Purpose: Students in Turkey have difficulty reaching fluency in English. Affective factors in teaching English are as important as cognitive factors. Perceived self-efficacy, an affective factor, is known to influence learning a second language. This study explores the effects of a university preparatory school’s English curriculum on its students’ self-efficacy beliefs to understand if the design, application and evaluation of the curriculum could be better suited to English language learners.
Research Method: 426 students participated in the research, conducted with the cross-sectional survey design. An adapted psychometric scale was used to measure students’ levels of English self-efficacy beliefs. In addition, an open-ended questionnaire was distributed to the participants to better understand their views on the sources of self-efficacy. The data were analyzed using paired samples t-test, percentages and frequency distributions.
Findings: Findings revealed that preparatory class practices increased students’ self-efficacy beliefs in all sub-dimensions. The fear of making mistakes, losing face, and not being able to express their opinions negatively affected students’ self-efficacy beliefs.
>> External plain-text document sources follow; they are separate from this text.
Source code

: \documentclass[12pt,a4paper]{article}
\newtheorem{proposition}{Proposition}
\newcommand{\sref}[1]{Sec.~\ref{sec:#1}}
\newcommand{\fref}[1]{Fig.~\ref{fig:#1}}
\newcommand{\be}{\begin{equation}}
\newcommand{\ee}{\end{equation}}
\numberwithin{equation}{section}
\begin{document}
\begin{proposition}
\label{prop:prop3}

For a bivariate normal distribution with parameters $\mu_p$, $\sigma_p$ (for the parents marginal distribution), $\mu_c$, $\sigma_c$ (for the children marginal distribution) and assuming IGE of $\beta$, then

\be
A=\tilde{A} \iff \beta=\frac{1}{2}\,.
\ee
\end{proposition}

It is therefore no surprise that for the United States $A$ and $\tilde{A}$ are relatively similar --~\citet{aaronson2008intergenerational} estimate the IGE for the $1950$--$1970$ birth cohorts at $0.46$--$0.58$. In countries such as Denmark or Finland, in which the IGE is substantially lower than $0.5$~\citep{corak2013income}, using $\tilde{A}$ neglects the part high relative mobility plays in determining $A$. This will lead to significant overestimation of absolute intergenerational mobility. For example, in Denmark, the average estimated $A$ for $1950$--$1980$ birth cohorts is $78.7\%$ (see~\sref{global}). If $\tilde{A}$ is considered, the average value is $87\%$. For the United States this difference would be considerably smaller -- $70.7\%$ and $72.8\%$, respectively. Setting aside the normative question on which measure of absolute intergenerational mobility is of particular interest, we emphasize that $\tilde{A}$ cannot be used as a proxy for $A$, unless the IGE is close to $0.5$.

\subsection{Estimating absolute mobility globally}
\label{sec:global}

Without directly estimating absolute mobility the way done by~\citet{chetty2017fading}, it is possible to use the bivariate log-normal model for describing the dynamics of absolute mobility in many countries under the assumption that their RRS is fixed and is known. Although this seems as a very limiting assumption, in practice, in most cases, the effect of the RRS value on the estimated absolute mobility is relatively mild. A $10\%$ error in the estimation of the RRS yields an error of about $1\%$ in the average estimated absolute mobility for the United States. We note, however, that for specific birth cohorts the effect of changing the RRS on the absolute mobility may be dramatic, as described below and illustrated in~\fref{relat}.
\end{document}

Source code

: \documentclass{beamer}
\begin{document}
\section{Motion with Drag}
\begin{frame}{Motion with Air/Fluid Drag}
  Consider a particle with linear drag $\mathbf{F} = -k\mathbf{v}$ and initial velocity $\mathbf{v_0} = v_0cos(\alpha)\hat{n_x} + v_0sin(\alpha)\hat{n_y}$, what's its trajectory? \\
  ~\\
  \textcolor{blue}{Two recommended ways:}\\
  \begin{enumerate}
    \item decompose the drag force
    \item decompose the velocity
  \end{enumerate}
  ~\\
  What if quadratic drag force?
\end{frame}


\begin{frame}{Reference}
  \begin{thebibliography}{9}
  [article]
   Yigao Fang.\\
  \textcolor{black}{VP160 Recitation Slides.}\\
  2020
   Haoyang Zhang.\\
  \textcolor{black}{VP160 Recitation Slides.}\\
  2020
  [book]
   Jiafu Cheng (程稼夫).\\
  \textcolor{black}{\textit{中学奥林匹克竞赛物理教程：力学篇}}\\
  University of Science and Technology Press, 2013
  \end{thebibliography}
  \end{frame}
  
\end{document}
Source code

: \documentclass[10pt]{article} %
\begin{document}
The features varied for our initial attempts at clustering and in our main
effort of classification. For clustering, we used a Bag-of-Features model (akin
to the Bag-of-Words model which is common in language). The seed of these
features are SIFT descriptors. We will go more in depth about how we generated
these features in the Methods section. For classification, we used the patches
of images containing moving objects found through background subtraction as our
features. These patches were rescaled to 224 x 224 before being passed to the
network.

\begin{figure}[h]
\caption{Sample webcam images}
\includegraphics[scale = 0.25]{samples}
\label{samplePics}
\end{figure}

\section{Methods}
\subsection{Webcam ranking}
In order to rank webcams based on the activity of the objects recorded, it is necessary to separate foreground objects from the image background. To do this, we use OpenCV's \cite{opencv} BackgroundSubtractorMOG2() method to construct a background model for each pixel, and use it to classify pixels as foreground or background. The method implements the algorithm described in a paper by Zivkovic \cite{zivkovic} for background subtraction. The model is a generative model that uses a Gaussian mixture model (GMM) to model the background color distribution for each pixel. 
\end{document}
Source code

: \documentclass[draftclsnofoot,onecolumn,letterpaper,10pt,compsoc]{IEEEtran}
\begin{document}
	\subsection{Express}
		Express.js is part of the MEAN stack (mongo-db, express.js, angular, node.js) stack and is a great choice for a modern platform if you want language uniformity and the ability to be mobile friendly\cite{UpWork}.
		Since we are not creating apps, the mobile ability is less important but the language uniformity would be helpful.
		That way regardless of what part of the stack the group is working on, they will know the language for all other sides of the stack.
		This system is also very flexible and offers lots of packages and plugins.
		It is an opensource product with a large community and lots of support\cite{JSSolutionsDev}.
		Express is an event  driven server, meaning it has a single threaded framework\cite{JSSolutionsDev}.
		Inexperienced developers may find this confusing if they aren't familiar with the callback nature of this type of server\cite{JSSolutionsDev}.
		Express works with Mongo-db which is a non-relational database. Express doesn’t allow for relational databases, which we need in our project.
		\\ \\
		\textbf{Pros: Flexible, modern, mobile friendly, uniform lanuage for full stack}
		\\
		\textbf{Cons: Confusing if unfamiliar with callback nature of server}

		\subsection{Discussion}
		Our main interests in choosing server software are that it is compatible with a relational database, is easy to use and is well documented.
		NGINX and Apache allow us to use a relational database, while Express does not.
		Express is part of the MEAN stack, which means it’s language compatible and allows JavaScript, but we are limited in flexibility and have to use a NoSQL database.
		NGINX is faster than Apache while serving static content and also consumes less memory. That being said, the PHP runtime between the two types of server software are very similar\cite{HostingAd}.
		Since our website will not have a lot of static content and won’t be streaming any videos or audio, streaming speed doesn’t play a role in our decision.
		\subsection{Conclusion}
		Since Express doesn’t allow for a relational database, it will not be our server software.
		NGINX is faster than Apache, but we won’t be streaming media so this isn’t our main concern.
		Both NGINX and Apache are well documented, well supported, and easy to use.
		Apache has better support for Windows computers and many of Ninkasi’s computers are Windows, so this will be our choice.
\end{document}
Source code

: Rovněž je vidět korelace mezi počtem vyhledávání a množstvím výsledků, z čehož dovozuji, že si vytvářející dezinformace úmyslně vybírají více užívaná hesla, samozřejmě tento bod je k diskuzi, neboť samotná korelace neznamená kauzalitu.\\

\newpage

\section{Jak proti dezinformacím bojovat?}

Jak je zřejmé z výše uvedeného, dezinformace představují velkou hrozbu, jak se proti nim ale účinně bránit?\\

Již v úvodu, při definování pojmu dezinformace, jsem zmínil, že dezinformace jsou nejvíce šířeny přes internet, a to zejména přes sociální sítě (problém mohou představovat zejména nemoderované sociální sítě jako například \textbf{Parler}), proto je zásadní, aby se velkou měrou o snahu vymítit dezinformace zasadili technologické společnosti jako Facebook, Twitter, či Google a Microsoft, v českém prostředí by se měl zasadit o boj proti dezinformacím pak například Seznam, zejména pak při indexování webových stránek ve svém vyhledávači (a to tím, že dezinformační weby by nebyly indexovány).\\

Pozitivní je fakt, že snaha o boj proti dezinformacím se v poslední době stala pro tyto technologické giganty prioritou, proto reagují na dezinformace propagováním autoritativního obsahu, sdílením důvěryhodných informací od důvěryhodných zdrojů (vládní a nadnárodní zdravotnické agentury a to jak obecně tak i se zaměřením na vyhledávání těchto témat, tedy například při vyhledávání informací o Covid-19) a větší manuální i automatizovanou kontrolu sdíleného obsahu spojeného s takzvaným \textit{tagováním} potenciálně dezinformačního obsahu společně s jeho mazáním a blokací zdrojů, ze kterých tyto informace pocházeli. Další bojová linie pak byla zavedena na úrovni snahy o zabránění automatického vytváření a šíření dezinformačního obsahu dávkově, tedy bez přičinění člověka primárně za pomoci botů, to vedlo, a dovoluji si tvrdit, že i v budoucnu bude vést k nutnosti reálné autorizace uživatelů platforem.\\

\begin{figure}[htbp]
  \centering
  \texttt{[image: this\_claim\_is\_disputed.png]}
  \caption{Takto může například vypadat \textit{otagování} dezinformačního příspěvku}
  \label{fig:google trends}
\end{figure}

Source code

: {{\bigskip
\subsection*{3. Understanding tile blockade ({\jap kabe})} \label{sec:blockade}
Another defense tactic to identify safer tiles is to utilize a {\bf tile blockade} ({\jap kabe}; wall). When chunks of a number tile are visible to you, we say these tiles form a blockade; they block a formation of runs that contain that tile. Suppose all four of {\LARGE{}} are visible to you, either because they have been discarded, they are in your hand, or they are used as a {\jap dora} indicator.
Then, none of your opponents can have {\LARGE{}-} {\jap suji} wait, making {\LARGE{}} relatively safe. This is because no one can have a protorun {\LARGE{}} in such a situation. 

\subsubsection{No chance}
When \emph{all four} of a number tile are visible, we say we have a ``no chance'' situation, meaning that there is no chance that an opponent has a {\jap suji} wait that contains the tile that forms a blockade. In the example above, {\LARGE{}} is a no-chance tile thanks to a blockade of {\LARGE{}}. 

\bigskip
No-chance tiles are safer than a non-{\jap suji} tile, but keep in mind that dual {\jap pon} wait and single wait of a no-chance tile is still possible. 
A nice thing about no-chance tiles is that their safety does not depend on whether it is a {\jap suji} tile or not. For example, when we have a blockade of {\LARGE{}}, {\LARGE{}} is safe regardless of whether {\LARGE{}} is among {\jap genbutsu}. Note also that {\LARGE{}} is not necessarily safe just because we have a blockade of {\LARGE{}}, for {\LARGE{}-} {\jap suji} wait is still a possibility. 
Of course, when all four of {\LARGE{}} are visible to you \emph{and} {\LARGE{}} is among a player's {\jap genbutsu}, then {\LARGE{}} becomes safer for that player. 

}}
Applying the language in productive activities, showing effort to use English in daily life and taking responsibility within the context of the English curriculum, modelling after positive behavior of the teachers and friends, and encouraging expressions by the teachers positively affected students’ self-efficacy beliefs.
Implications for Research and Practice: To develop professional teacher training programs that apply more effective activities and provide better feedback and correction, it is imperative to establish better communication with the students and understand how to integrate technology in the language lessons.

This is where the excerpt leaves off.